04/02/2026
In May 2021, Bashir Mohamed Mohamud, a 36-year-old Somali-American structural engineer, was the picture of the Kenyan dream. His company, Infinity Development Limited, was winning multi-million shilling government contracts, including high-profile projects like the construction of the Uhuru Market in Nairobi. He drove a slate-grey Range Rover, lived in the upscale Lavington area, and was awaiting the birth of his child. He was a man of logic, blueprints, and concrete.
But in Nairobi, the more visible your success, the more invisible your enemies become.

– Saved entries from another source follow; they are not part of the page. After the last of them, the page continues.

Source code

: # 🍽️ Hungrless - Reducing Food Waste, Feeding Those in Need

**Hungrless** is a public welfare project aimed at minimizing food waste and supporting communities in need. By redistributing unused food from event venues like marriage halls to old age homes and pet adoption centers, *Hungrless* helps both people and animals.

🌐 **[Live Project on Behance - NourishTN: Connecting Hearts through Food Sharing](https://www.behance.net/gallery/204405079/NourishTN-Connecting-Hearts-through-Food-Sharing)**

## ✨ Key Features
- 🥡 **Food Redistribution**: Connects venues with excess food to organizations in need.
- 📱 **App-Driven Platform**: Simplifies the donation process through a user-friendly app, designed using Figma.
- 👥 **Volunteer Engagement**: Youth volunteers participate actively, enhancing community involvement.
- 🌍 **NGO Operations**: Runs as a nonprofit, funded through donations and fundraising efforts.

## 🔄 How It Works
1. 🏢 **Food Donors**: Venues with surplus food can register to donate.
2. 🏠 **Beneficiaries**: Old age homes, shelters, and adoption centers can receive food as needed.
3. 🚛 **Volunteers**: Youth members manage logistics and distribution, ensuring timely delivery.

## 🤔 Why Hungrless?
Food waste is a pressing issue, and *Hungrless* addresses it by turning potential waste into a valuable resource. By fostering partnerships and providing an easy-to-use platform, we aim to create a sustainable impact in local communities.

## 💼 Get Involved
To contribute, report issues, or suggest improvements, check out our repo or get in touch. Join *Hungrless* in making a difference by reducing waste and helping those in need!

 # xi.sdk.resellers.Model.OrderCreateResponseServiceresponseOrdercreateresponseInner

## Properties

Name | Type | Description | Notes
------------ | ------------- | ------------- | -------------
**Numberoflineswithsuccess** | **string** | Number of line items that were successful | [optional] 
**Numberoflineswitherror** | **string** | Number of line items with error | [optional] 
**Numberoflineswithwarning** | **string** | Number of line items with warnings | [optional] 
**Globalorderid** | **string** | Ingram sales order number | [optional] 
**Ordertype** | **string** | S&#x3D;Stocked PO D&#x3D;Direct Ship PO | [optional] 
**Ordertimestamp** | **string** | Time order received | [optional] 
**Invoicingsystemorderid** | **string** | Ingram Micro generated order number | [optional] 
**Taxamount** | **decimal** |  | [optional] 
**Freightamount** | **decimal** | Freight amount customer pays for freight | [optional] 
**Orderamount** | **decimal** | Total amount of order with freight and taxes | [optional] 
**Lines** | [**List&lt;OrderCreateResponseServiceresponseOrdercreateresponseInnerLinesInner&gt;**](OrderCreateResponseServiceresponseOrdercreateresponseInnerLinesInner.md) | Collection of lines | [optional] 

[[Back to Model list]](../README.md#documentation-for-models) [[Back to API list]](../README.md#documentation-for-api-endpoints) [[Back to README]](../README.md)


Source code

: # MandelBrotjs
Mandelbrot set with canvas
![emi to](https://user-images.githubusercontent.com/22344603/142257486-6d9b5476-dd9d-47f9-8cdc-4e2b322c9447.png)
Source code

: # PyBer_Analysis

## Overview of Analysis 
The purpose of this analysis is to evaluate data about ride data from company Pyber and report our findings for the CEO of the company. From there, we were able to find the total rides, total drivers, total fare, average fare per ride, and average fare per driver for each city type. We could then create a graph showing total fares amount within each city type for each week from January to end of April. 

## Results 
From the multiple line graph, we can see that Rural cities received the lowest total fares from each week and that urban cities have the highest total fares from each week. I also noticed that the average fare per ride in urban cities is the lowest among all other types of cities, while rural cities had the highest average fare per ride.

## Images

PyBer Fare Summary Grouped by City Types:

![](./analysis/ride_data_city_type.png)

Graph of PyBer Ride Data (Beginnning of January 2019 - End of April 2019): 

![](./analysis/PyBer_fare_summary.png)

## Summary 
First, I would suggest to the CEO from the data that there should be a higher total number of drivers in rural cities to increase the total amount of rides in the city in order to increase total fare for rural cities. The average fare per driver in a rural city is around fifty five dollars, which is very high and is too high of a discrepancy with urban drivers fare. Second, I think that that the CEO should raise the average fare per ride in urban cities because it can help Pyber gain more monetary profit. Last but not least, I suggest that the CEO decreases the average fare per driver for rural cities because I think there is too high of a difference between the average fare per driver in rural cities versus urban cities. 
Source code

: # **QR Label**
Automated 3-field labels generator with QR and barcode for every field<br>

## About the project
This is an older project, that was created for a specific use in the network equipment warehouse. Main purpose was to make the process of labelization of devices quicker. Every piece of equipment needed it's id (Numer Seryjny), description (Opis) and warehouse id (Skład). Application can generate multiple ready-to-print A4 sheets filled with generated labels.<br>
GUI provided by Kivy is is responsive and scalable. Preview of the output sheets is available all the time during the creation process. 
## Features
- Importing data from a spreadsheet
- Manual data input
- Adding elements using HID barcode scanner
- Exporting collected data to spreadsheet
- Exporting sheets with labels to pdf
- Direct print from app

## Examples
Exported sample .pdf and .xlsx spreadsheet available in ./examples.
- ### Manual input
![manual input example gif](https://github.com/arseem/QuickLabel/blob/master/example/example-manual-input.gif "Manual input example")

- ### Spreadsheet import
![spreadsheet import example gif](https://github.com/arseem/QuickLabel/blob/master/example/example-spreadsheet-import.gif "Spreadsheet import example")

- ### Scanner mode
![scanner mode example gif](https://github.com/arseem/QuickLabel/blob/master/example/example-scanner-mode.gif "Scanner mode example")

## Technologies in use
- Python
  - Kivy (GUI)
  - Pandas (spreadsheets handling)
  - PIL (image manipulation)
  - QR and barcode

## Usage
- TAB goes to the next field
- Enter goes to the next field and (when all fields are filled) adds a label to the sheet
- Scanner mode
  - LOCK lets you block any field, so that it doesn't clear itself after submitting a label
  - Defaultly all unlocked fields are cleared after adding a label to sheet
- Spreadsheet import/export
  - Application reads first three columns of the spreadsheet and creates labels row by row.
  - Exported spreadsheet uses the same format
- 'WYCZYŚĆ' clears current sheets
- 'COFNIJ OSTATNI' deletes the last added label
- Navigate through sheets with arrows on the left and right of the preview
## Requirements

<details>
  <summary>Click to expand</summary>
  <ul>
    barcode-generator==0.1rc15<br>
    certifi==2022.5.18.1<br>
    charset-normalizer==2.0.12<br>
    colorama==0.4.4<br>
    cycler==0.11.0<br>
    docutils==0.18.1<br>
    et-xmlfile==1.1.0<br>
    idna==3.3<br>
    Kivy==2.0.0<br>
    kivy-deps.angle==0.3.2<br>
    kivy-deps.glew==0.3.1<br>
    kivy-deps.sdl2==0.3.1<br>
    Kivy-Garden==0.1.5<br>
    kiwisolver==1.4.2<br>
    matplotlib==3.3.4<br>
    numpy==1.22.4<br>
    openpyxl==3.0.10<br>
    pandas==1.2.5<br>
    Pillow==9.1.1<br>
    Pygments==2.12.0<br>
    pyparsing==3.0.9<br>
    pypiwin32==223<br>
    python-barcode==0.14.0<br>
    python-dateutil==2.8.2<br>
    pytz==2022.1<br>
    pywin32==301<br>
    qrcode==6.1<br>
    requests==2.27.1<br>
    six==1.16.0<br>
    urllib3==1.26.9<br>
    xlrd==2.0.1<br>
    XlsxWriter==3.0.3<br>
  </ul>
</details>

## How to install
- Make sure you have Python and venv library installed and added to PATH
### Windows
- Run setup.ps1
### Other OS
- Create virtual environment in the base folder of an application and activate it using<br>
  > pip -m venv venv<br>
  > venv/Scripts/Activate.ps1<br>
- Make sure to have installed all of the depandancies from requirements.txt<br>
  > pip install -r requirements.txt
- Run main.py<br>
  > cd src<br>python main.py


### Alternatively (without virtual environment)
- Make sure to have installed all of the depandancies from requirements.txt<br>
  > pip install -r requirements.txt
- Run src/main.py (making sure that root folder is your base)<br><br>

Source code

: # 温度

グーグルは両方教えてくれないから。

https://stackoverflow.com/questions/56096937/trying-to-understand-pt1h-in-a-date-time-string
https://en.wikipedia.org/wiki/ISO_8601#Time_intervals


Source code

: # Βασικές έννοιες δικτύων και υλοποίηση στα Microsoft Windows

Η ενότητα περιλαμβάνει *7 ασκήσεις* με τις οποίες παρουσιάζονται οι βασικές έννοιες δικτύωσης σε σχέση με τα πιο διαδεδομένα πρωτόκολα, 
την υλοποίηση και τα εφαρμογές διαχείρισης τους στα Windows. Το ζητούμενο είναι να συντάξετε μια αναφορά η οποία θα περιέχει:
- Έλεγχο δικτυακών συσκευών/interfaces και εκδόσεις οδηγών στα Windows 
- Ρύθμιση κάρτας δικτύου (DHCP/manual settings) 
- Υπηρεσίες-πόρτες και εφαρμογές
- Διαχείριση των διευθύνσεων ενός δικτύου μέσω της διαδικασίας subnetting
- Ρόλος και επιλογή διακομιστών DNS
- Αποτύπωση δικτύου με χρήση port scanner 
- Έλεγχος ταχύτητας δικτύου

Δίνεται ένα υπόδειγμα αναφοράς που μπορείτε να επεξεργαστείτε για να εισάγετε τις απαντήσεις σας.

On the evening of May 13, Bashir was spotted at Miale Lounge in Lavington. CCTV footage—the ghost-like narrator of so many Kenyan tragedies—captured him leaving the premises in high spirits. He even tipped the security guards, a final act of generosity before he stepped into his vehicle. As he drove away, the footage showed his Range Rover being obstructed by another vehicle. It was a brief moment of friction that looked like a common traffic snag.
It was the last time he was seen alive.
What followed was a sequence of events so surgical and chilling it sent shivers through the business community. Within an hour of his disappearance, Bashir’s Range Rover was found in the Kibiku area of Ngong—not abandoned, but completely incinerated. In a move that baffled investigators, the charred shell of the luxury SUV was evacuated from the scene by "unknown persons" in a matter of minutes, before the police could even secure the area. It was as if a "clean-up crew" was working in tandem with the darkness.
For nine days, his family lived in a limbo of hope and prayer. Then, the silence was broken by a grim discovery 130 kilometers away. Bashir’s body was found on the banks of River Nyamindi in Kirinyaga County. The autopsy revealed a story of unimaginable cruelty: he had been tortured, his body bore the marks of a car's cigarette lighter, and he had finally been strangled.
The "blueprint" of Bashir’s life was shredded. No money was stolen from his accounts, and his expensive watch was still on his wrist. This wasn't a robbery; it was a message. To this day, the motive remains a subject of hushed whispers in the corridors of power. Was it a tender deal gone sour? Was it a case of mistaken identity in the murky world of regional geopolitics? Or did he simply know too much about how the "concrete" of Nairobi is truly poured?
Bashir Mohamed Mohamud remains an echo—a reminder that in the high-stakes game of Kenyan infrastructure, the most dangerous thing you can build is a profile that stands too tall.